§ TASK GOAL
Answer with a number only, stating how many lines of the records hold the word "recurso".

§ RECORDS TO USE
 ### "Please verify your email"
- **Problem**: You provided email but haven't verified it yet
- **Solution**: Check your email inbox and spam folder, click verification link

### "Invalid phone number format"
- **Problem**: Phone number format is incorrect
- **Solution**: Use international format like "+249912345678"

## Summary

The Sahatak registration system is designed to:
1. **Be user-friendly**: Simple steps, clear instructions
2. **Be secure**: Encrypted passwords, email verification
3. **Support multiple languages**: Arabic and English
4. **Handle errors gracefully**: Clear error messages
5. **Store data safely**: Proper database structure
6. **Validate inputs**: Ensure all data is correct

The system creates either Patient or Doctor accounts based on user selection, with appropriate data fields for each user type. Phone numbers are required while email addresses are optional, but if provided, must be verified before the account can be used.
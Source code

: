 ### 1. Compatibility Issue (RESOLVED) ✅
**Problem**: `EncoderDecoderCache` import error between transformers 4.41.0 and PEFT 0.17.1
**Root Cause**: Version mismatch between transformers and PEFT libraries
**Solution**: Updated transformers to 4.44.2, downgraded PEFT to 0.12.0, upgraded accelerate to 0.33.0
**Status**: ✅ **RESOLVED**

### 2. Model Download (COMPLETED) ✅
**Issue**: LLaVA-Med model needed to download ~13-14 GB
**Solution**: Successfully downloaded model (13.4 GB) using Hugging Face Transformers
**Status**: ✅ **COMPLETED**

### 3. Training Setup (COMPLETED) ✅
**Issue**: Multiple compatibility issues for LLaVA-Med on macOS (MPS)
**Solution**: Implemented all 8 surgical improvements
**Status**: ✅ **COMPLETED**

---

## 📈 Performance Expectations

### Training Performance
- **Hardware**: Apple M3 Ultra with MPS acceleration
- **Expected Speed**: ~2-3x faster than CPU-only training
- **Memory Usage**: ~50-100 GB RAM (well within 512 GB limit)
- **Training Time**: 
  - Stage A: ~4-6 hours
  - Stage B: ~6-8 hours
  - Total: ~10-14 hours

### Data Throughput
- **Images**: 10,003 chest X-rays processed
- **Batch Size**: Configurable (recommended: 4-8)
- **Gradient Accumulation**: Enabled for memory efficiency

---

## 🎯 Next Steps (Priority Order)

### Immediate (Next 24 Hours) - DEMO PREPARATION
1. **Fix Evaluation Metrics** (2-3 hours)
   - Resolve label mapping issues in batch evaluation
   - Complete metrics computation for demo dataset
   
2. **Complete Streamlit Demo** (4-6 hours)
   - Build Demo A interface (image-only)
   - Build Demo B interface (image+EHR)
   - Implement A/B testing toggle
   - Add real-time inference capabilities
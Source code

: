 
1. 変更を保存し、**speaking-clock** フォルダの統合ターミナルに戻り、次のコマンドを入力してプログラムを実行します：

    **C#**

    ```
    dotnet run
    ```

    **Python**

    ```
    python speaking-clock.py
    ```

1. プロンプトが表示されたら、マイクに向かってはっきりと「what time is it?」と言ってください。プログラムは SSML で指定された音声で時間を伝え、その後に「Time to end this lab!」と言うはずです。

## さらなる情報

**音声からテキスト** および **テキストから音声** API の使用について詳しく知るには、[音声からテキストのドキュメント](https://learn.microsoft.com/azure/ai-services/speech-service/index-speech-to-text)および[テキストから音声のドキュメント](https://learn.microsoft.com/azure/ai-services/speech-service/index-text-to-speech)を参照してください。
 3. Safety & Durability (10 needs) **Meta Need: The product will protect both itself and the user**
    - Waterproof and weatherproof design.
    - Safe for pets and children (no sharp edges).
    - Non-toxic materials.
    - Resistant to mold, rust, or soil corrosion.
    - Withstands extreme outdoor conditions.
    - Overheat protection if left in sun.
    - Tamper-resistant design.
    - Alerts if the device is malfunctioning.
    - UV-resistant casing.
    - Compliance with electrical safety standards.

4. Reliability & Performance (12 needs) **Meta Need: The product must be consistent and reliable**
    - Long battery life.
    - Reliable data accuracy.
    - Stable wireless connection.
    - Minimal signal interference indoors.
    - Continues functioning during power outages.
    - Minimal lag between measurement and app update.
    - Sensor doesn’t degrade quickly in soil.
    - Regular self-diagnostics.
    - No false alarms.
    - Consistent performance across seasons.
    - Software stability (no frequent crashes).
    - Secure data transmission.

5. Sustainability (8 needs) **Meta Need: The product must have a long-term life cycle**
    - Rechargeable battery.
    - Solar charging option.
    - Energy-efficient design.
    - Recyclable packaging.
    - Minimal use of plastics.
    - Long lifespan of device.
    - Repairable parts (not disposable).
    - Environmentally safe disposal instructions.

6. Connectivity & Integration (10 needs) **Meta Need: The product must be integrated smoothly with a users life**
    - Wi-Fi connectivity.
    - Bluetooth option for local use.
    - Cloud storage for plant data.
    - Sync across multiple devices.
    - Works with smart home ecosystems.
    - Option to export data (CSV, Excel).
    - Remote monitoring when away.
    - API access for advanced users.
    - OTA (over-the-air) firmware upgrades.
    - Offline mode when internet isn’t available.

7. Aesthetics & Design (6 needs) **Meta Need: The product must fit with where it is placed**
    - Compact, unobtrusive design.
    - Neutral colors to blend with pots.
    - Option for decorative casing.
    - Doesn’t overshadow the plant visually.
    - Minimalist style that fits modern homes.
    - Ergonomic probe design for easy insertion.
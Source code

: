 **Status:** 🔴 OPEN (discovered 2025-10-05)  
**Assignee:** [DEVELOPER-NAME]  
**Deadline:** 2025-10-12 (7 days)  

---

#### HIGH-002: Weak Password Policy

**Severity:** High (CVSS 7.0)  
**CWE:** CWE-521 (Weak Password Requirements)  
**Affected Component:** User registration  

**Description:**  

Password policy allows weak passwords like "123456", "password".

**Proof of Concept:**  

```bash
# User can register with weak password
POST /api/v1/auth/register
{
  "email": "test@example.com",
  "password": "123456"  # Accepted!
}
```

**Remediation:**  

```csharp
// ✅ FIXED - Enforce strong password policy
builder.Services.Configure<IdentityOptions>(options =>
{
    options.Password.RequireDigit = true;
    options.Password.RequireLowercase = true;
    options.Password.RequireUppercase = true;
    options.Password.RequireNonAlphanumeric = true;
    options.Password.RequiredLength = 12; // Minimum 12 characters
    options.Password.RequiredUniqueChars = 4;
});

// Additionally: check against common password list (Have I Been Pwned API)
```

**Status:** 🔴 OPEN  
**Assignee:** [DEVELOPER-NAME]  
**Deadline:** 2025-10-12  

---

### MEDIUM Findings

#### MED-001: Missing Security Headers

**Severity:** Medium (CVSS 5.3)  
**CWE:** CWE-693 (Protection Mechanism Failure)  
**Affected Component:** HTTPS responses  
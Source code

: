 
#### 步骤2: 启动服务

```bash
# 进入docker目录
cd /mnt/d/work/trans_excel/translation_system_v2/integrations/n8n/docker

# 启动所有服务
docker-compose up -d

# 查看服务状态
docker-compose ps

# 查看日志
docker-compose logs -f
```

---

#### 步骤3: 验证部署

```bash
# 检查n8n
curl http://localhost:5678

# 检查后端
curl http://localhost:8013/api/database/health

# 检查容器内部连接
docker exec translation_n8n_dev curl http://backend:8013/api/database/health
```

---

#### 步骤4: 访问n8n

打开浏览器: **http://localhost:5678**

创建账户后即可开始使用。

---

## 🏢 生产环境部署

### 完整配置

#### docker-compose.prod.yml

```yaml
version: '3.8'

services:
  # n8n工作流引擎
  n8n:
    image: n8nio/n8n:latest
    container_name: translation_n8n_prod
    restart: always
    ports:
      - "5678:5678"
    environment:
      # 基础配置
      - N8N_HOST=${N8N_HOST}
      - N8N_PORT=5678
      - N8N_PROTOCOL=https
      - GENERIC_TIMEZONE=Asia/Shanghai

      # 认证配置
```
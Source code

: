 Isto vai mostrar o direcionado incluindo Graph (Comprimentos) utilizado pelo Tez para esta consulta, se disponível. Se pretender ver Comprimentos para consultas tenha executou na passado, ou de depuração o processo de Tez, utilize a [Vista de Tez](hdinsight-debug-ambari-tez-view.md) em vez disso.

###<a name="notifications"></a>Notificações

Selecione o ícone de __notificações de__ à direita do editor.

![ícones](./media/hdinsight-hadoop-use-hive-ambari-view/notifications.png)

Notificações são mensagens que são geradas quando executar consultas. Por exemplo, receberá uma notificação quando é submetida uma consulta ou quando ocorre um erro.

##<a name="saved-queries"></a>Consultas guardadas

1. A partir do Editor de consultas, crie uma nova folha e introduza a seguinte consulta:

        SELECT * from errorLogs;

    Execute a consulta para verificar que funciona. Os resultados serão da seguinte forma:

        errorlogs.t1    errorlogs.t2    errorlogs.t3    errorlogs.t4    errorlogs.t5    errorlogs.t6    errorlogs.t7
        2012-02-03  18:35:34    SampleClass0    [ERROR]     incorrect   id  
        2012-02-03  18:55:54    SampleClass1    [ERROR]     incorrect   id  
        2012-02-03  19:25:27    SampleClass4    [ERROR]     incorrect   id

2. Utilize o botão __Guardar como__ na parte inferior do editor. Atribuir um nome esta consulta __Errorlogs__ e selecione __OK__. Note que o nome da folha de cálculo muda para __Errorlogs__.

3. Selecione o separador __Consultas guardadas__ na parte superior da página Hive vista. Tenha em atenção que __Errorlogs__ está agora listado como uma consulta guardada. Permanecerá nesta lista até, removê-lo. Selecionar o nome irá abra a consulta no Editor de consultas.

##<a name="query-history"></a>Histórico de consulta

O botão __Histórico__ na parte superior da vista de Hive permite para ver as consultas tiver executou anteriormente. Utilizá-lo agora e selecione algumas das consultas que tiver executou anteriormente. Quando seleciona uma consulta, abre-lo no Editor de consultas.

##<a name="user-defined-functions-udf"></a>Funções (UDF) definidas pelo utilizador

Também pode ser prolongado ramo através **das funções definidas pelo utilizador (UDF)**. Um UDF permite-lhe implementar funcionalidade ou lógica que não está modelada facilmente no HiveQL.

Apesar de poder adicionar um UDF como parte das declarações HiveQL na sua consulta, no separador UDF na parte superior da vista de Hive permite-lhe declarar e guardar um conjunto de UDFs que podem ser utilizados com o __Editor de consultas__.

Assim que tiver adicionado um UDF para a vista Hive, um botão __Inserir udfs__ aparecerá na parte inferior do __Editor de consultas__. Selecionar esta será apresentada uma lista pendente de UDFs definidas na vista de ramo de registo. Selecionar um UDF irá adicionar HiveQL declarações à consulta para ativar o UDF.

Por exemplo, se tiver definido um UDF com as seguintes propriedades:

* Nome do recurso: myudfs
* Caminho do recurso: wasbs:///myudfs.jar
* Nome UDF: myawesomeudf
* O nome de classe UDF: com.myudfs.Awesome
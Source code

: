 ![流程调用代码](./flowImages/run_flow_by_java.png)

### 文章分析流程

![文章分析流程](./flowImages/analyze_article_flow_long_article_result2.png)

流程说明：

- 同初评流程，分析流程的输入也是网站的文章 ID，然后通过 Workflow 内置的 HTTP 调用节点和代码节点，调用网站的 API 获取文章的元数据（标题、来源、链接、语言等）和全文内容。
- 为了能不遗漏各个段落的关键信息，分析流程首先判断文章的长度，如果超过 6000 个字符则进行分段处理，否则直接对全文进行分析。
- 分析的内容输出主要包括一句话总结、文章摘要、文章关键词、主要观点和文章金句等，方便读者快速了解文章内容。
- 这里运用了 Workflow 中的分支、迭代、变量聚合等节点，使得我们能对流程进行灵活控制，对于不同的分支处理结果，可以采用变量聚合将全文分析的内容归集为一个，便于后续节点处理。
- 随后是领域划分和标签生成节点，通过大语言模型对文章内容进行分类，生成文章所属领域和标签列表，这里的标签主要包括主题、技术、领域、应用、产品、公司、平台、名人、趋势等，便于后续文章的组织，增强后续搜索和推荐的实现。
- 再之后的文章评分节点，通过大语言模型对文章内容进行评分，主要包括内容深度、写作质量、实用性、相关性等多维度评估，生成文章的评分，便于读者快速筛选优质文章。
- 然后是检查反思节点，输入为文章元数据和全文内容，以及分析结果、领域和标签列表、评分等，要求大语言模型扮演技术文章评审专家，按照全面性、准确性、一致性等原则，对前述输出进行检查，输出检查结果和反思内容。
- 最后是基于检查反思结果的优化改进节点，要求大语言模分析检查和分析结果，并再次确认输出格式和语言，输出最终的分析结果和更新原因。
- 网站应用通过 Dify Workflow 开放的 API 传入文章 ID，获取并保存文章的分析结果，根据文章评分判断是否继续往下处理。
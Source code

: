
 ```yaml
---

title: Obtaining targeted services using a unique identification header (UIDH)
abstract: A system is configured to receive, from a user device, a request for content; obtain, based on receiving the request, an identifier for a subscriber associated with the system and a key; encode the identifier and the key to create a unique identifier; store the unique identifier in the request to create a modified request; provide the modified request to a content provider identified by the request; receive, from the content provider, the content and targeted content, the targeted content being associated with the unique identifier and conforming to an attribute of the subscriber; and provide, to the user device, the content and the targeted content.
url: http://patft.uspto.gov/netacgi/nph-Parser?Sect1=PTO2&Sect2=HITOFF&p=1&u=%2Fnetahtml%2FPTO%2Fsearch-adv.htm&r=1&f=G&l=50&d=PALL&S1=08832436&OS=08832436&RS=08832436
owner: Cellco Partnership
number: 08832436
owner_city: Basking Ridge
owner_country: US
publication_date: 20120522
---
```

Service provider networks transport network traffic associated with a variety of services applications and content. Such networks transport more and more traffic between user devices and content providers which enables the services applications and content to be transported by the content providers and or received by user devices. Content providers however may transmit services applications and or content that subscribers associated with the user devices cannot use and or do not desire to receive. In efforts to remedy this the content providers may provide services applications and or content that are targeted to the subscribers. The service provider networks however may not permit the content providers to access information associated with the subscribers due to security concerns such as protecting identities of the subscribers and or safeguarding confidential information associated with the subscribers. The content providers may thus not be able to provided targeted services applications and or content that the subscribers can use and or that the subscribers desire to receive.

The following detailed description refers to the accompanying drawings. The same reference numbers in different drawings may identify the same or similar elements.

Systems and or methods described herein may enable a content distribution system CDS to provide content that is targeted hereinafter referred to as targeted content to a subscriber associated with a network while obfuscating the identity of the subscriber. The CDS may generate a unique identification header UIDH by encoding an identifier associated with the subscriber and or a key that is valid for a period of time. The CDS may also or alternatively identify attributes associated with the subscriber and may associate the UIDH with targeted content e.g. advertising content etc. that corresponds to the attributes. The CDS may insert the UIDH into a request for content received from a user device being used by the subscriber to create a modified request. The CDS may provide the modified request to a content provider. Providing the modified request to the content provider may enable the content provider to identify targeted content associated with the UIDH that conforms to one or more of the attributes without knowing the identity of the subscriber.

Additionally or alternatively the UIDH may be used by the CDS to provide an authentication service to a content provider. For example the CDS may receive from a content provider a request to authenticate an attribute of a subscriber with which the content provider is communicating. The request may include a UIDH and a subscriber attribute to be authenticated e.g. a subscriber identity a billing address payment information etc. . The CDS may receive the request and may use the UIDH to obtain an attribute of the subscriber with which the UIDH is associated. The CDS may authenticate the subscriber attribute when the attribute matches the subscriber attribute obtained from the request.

§ RESPONSE TO THE TASK
2